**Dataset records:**
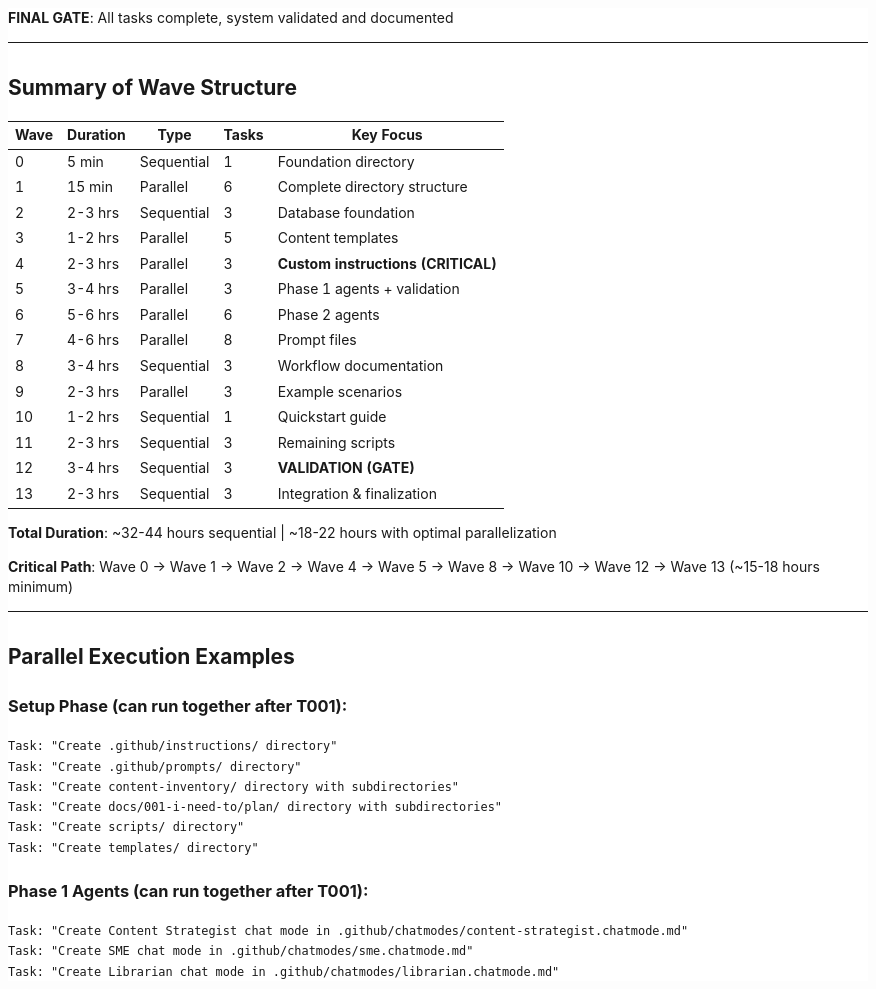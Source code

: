 **FINAL GATE**: All tasks complete, system validated and documented

---

## Summary of Wave Structure

| Wave | Duration | Type | Tasks | Key Focus |
|------|----------|------|-------|-----------|
| 0 | 5 min | Sequential | 1 | Foundation directory |
| 1 | 15 min | Parallel | 6 | Complete directory structure |
| 2 | 2-3 hrs | Sequential | 3 | Database foundation |
| 3 | 1-2 hrs | Parallel | 5 | Content templates |
| 4 | 2-3 hrs | Parallel | 3 | **Custom instructions (CRITICAL)** |
| 5 | 3-4 hrs | Parallel | 3 | Phase 1 agents + validation |
| 6 | 5-6 hrs | Parallel | 6 | Phase 2 agents |
| 7 | 4-6 hrs | Parallel | 8 | Prompt files |
| 8 | 3-4 hrs | Sequential | 3 | Workflow documentation |
| 9 | 2-3 hrs | Parallel | 3 | Example scenarios |
| 10 | 1-2 hrs | Sequential | 1 | Quickstart guide |
| 11 | 2-3 hrs | Sequential | 3 | Remaining scripts |
| 12 | 3-4 hrs | Sequential | 3 | **VALIDATION (GATE)** |
| 13 | 2-3 hrs | Sequential | 3 | Integration & finalization |

**Total Duration**: ~32-44 hours sequential | ~18-22 hours with optimal parallelization

**Critical Path**: Wave 0 → Wave 1 → Wave 2 → Wave 4 → Wave 5 → Wave 8 → Wave 10 → Wave 12 → Wave 13 (~15-18 hours minimum)

---

## Parallel Execution Examples

### Setup Phase (can run together after T001):
```
Task: "Create .github/instructions/ directory"
Task: "Create .github/prompts/ directory"
Task: "Create content-inventory/ directory with subdirectories"
Task: "Create docs/001-i-need-to/plan/ directory with subdirectories"
Task: "Create scripts/ directory"
Task: "Create templates/ directory"
```

### Phase 1 Agents (can run together after T001):
```
Task: "Create Content Strategist chat mode in .github/chatmodes/content-strategist.chatmode.md"
Task: "Create SME chat mode in .github/chatmodes/sme.chatmode.md"
Task: "Create Librarian chat mode in .github/chatmodes/librarian.chatmode.md"
```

**Work to complete:** Among the lines above, find those carrying the word "hours" and copy them out.

**Exercise solution:**
**Total Duration**: ~32-44 hours sequential | ~18-22 hours with optimal parallelization
**Critical Path**: Wave 0 → Wave 1 → Wave 2 → Wave 4 → Wave 5 → Wave 8 → Wave 10 → Wave 12 → Wave 13 (~15-18 hours minimum)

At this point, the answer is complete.